> _TASK_
Every line with "runtime" in it must be copied from the data.

> _DATA_
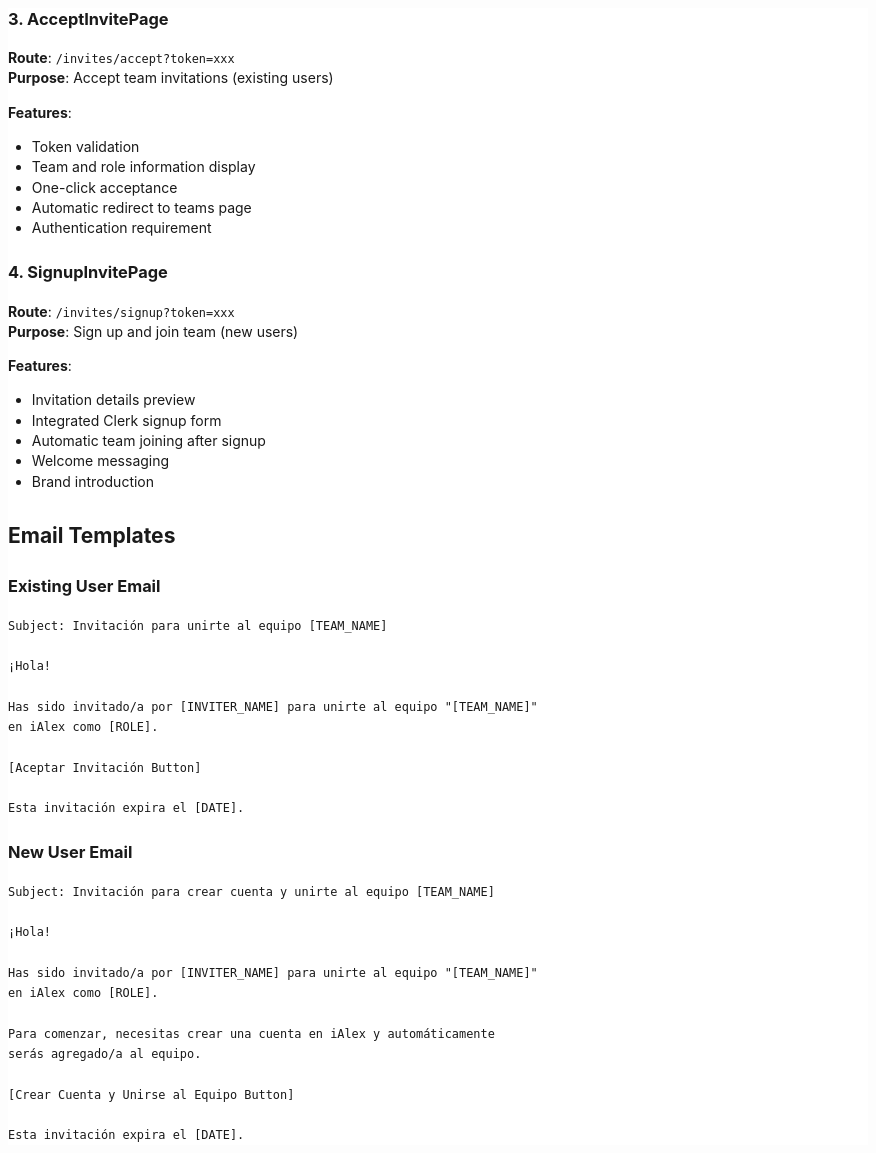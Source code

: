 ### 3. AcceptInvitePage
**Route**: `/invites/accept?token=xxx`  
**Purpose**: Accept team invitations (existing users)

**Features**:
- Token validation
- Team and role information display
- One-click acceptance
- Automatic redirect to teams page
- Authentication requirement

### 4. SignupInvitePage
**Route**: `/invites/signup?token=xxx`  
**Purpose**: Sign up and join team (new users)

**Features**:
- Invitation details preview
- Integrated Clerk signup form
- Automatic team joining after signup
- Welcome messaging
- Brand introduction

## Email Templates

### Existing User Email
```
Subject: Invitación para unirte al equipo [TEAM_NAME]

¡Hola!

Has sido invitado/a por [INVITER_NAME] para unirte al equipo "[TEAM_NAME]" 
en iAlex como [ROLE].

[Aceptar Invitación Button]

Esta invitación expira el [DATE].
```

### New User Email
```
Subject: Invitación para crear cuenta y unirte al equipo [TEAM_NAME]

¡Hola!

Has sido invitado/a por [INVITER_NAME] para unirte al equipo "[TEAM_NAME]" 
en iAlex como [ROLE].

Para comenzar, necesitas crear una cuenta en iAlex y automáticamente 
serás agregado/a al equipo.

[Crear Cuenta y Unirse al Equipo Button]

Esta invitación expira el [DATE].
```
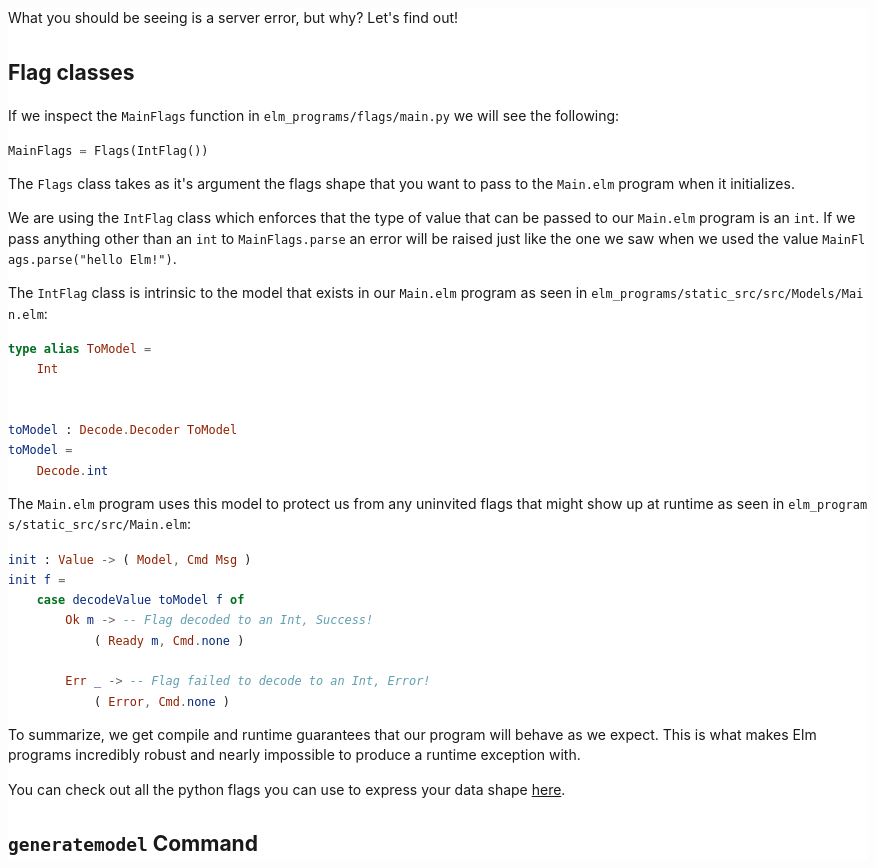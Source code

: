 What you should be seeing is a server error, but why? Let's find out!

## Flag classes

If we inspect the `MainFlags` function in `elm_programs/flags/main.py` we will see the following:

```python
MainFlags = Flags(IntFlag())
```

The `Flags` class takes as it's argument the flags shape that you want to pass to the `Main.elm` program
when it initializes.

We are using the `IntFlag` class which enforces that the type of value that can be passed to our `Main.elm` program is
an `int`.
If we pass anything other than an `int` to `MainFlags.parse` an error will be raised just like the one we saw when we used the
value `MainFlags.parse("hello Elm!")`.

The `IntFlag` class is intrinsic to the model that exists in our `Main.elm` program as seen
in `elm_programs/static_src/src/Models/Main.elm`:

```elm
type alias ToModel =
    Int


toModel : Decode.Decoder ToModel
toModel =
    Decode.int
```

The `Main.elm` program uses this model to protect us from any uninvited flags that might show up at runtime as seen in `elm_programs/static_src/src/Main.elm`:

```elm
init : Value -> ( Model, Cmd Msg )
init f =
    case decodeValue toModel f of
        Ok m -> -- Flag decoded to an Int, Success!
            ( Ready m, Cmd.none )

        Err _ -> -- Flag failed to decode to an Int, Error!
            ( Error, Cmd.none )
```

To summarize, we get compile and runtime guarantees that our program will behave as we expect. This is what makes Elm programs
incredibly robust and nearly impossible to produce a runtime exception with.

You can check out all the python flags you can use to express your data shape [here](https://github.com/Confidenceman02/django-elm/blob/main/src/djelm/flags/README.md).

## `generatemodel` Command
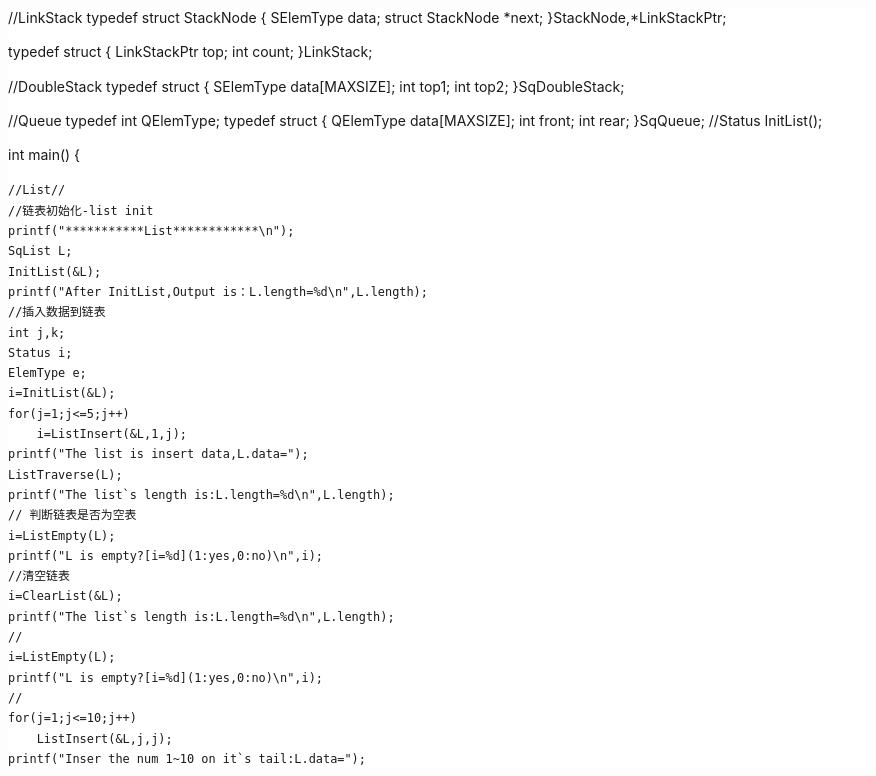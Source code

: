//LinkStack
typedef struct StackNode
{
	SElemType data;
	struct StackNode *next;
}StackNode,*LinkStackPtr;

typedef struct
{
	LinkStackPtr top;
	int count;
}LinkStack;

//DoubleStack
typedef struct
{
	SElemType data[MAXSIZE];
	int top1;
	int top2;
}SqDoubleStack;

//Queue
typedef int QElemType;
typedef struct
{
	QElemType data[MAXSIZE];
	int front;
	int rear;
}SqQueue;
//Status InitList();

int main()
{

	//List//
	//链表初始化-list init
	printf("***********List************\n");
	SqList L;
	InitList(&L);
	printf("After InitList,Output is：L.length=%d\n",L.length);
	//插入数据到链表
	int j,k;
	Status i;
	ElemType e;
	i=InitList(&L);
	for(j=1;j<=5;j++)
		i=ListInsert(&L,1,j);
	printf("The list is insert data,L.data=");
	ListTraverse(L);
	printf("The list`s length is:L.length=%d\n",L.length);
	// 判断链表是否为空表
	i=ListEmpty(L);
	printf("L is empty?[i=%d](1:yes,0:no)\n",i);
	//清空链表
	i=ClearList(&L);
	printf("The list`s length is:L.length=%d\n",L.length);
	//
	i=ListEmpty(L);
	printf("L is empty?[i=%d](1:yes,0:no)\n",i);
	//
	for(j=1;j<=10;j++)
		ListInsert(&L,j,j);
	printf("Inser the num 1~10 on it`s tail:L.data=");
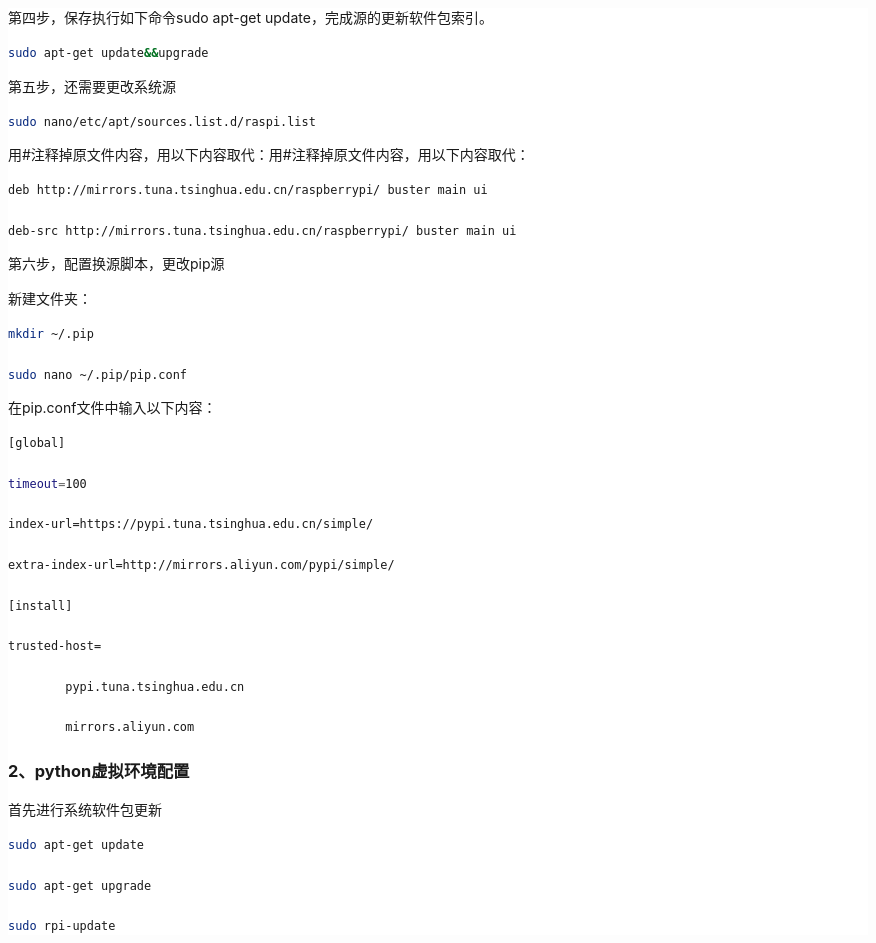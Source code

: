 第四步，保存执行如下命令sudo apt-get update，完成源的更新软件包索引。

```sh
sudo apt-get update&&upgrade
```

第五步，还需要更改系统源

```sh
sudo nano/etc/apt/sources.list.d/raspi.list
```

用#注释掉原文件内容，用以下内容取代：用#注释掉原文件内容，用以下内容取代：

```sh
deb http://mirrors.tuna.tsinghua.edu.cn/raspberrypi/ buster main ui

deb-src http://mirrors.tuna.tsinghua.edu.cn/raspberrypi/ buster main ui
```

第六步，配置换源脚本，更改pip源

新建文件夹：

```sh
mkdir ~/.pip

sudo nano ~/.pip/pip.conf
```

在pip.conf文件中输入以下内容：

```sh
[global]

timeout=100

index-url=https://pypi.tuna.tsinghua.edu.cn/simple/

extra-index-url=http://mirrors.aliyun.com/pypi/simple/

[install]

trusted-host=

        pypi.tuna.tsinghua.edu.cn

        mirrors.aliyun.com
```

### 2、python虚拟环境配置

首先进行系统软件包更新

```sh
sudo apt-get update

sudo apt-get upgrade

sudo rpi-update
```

> _WRITTEN SOLUTION_
The `Main.elm` program uses this model to protect us from any uninvited flags that might show up at runtime as seen in `elm_programs/static_src/src/Main.elm`:
To summarize, we get compile and runtime guarantees that our program will behave as we expect. This is what makes Elm programs
incredibly robust and nearly impossible to produce a runtime exception with.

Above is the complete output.